▸ YOUR OBJECTIVE: Exact reproduction required: the lines below from the line with "unitySortNumber | int | the version as number" to the line with "it is missing)", both ends included, and no others.

▸ DATASET:
_ _ _

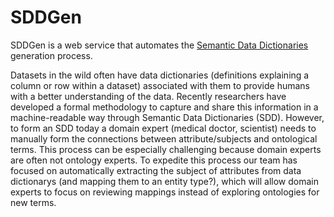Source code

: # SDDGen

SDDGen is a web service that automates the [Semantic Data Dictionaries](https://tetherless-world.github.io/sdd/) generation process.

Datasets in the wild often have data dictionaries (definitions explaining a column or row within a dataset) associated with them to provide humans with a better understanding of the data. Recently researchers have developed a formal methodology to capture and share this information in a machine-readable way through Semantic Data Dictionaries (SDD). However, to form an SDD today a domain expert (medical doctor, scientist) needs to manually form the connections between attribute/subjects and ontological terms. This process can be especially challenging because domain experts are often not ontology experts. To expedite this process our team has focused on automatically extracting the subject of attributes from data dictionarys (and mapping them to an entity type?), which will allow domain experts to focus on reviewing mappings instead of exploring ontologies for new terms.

_ _ _

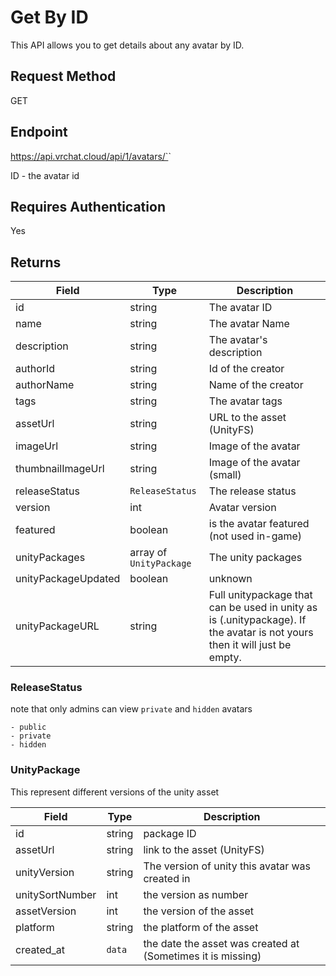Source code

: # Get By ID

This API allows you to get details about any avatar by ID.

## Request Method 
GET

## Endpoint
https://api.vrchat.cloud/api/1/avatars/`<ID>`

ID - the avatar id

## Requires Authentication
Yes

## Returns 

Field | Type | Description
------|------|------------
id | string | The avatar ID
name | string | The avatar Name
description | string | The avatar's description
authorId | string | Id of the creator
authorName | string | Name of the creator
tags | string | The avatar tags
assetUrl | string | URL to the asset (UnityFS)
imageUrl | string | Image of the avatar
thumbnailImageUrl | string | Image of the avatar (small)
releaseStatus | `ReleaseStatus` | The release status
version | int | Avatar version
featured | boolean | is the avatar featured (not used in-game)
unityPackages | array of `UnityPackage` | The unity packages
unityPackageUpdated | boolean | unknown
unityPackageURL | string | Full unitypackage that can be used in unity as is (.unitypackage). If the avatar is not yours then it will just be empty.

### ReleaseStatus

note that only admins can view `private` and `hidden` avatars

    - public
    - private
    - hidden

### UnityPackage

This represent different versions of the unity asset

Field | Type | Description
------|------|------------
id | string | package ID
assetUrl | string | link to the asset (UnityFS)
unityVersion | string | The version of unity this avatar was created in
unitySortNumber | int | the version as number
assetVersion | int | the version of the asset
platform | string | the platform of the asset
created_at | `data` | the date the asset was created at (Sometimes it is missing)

_ _ _

▸ OUTPUT OF THE EXERCISE:
unitySortNumber | int | the version as number
assetVersion | int | the version of the asset
platform | string | the platform of the asset
created_at | `data` | the date the asset was created at (Sometimes it is missing)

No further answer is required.